■ Task material ■

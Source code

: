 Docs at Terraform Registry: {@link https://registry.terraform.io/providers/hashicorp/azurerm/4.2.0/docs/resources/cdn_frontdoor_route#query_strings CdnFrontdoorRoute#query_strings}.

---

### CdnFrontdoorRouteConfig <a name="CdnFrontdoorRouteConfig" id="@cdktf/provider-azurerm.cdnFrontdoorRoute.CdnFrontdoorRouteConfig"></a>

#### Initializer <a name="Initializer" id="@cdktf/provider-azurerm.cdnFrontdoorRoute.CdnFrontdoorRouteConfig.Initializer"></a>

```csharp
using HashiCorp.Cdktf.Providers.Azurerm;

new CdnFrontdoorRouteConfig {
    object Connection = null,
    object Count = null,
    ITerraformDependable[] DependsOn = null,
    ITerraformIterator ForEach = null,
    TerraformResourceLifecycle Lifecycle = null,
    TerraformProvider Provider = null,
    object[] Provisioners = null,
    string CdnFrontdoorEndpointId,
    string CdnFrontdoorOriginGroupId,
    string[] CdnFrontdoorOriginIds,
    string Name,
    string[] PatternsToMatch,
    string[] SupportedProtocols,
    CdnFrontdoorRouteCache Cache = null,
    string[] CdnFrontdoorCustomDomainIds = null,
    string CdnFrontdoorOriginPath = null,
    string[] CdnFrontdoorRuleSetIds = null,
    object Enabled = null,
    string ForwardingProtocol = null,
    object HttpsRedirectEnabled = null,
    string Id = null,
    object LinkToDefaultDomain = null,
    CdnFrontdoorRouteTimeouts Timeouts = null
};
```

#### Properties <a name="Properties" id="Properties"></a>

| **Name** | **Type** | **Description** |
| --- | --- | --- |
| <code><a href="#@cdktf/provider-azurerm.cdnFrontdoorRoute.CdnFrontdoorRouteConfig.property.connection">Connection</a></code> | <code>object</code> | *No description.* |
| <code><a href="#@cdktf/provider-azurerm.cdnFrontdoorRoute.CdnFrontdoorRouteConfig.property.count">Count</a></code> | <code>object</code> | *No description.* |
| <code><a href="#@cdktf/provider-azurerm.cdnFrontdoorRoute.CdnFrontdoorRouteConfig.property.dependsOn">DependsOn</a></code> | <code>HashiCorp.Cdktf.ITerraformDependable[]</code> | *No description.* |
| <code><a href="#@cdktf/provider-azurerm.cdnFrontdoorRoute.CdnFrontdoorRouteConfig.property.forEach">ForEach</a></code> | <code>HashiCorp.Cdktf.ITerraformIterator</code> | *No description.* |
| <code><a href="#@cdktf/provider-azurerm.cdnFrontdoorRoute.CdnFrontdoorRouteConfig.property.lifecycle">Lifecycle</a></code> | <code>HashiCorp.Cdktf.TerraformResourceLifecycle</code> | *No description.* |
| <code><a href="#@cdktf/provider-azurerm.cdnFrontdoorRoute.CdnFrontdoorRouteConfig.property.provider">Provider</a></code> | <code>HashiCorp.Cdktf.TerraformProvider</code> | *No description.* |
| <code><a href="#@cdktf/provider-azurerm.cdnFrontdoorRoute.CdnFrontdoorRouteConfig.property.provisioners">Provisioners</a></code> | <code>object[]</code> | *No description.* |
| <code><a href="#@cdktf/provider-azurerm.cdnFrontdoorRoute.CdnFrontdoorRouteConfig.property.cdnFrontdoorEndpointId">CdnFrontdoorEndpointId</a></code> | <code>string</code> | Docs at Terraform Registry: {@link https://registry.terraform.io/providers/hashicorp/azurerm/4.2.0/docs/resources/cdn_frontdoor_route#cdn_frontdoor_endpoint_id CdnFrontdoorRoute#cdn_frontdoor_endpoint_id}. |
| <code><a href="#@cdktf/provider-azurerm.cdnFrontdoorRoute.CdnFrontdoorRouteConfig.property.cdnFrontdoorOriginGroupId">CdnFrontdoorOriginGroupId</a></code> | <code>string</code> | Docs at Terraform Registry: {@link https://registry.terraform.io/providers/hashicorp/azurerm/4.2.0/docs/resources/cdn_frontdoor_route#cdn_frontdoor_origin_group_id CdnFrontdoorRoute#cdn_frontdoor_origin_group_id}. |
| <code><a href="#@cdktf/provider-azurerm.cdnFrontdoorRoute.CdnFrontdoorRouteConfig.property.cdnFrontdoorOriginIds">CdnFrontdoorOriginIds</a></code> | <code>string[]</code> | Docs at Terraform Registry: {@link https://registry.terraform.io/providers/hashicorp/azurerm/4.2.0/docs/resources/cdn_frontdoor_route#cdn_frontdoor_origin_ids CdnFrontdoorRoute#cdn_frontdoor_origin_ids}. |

■ Your assignment ■
Lines of the material may hold the string "CdnFrontdoorOriginGroupId". Copy each one that does.

■ Written solution ■
    string CdnFrontdoorOriginGroupId,
| <code><a href="#@cdktf/provider-azurerm.cdnFrontdoorRoute.CdnFrontdoorRouteConfig.property.cdnFrontdoorOriginGroupId">CdnFrontdoorOriginGroupId</a></code> | <code>string</code> | Docs at Terraform Registry: {@link https://registry.terraform.io/providers/hashicorp/azurerm/4.2.0/docs/resources/cdn_frontdoor_route#cdn_frontdoor_origin_group_id CdnFrontdoorRoute#cdn_frontdoor_origin_group_id}. |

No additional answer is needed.